Work request: Search the records for lines with the word "same" and copy each match.

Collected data
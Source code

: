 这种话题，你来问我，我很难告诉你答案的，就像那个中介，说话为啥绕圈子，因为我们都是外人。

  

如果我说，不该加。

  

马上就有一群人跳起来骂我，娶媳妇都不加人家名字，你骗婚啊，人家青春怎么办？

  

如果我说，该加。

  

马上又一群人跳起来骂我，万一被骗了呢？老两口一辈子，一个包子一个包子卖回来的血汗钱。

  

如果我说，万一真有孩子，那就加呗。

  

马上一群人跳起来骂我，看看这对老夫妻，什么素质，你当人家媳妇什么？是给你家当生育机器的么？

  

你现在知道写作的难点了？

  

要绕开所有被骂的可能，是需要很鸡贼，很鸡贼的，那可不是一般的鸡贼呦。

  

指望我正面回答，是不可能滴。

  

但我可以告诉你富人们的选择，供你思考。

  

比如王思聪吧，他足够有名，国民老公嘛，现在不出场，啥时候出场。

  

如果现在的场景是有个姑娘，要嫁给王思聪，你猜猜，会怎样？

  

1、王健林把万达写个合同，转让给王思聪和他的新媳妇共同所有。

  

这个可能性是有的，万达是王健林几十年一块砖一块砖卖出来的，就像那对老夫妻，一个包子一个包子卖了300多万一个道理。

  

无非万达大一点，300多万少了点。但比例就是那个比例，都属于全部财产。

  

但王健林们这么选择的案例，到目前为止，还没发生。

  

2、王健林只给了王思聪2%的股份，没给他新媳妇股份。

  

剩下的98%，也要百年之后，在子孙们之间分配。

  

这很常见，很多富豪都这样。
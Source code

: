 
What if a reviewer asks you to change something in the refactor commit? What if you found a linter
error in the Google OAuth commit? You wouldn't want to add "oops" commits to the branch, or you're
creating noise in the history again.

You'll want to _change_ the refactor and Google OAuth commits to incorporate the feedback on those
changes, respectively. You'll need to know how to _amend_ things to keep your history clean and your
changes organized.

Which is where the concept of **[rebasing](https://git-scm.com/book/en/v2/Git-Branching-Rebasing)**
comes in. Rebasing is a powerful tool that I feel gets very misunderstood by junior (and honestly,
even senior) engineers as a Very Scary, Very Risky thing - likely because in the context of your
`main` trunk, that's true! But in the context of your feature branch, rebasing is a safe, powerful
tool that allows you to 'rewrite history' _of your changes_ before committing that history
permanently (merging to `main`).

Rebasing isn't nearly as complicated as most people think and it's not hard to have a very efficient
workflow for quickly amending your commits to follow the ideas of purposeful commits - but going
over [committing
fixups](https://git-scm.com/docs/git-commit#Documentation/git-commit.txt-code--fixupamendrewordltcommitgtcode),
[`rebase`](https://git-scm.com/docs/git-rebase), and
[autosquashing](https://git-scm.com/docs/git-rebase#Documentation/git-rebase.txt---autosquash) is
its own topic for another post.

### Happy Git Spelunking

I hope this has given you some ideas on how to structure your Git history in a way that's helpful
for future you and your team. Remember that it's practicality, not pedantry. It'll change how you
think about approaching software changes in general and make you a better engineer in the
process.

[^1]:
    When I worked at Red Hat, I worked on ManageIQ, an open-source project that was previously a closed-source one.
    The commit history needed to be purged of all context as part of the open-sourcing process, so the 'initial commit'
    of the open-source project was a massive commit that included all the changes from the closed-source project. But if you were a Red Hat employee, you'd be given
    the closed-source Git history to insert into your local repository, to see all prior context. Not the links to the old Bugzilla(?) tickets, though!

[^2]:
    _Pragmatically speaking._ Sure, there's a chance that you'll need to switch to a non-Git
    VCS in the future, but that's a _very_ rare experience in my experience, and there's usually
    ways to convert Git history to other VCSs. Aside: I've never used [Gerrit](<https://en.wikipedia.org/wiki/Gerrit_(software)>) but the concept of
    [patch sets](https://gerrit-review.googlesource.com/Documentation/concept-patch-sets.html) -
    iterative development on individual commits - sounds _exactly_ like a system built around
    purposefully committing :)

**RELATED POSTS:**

---

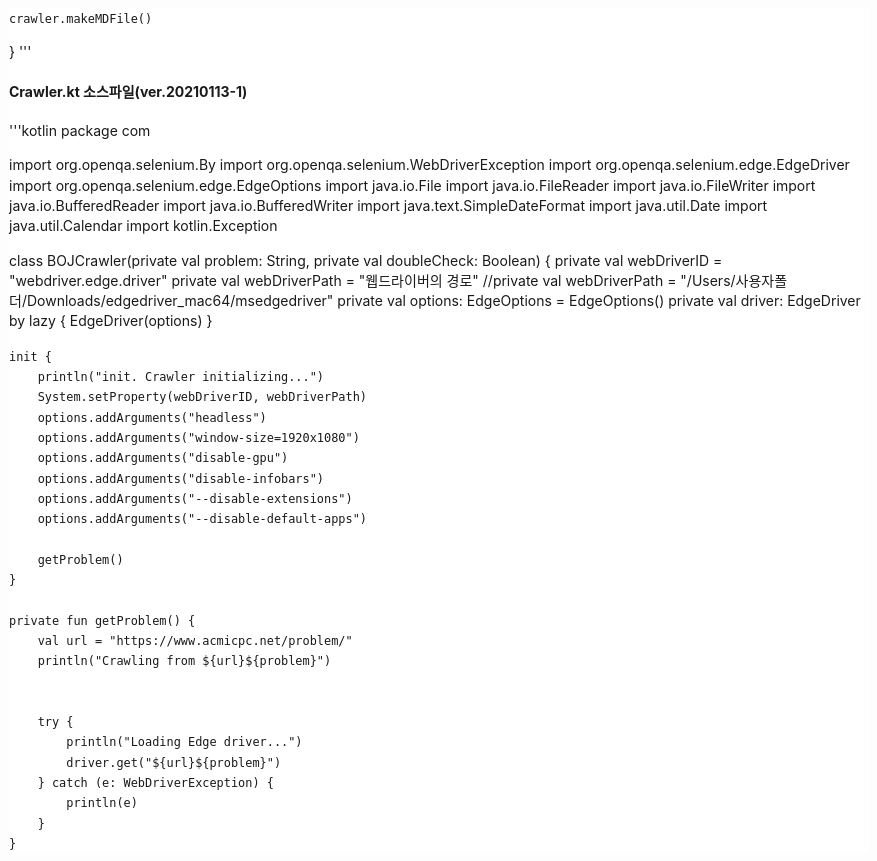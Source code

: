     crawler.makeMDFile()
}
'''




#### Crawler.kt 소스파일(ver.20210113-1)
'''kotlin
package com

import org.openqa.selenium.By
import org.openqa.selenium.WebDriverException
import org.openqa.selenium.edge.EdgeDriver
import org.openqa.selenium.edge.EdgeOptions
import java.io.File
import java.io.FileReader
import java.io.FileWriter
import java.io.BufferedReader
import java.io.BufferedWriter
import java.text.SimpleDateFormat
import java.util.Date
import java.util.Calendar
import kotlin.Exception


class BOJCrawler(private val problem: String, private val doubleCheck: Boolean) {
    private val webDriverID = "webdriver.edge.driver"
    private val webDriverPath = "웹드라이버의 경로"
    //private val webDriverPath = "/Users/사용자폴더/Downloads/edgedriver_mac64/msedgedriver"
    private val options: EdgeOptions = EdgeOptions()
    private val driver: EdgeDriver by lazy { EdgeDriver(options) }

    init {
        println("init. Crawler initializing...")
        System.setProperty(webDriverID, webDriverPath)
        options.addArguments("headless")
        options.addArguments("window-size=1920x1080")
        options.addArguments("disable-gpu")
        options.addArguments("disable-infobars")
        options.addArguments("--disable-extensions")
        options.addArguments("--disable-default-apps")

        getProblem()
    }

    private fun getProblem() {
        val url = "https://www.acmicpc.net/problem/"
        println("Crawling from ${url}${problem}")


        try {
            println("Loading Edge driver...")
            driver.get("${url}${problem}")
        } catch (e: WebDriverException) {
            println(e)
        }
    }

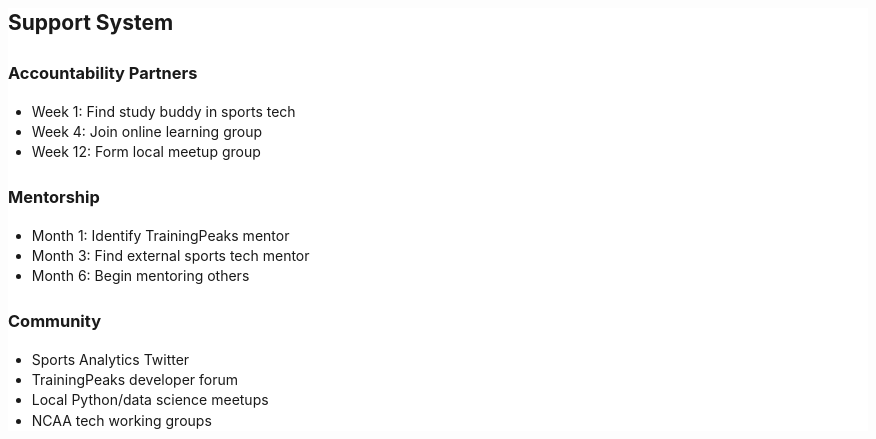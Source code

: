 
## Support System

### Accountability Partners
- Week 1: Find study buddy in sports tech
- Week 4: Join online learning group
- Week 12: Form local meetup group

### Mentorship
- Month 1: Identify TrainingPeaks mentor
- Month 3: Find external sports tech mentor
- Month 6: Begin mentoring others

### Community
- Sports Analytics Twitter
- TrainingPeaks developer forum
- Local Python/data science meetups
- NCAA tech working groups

---

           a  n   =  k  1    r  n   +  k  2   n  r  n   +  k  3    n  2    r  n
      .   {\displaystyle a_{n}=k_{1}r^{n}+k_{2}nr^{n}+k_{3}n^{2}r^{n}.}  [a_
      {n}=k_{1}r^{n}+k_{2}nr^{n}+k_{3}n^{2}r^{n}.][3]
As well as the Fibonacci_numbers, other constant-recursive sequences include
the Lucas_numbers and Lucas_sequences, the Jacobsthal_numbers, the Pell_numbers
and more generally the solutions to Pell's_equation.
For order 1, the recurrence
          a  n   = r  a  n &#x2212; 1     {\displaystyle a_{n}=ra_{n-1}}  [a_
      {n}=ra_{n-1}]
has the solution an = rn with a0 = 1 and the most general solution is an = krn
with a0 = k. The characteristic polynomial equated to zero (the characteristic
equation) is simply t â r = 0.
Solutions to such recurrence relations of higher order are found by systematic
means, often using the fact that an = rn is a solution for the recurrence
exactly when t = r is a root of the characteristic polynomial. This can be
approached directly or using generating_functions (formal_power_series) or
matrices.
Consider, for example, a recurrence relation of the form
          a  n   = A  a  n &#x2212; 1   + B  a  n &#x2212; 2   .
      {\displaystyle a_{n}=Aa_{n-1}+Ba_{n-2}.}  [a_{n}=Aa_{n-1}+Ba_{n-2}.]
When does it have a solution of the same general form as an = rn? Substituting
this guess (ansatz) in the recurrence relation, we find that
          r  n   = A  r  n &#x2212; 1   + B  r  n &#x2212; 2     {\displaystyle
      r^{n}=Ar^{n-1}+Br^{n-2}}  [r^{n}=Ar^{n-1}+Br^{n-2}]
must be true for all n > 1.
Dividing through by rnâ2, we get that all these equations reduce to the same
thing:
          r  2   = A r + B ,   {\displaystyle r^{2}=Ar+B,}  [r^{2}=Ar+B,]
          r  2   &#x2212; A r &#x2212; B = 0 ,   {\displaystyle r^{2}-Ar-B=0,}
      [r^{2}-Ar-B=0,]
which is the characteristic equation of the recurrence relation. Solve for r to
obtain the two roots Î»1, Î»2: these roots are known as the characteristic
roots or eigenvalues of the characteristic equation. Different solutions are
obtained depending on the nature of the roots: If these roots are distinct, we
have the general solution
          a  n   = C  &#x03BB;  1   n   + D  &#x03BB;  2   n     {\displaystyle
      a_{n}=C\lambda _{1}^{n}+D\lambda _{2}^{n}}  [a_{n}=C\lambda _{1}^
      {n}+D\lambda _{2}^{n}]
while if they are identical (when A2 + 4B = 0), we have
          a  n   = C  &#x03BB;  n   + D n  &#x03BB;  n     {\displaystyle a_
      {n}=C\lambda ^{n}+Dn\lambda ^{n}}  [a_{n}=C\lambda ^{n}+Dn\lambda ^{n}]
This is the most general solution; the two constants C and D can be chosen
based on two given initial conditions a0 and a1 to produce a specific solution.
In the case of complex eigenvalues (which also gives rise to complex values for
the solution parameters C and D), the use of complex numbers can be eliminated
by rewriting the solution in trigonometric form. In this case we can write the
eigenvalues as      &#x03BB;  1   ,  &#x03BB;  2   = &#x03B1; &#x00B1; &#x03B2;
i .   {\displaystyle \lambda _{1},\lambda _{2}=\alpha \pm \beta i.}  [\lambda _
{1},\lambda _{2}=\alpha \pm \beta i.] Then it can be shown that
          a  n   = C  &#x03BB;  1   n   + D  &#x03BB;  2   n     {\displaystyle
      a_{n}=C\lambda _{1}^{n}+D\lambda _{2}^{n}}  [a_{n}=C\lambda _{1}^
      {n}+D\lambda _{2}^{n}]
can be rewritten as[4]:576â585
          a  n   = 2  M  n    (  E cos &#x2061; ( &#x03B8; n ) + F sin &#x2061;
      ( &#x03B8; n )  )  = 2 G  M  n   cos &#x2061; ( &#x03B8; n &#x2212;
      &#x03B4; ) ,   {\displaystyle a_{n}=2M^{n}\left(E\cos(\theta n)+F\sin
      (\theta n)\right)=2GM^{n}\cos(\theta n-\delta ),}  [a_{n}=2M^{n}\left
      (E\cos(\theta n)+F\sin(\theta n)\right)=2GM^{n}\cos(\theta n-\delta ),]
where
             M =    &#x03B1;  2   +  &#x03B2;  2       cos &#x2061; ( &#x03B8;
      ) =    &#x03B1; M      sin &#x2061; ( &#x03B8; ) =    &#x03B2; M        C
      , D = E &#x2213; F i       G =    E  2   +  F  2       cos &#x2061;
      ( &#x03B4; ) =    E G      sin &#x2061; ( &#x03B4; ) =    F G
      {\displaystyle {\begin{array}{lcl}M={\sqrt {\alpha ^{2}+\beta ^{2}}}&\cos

Exercise solution:
When does it have a solution of the same general form as an = rn? Substituting
Dividing through by rnâ2, we get that all these equations reduce to the same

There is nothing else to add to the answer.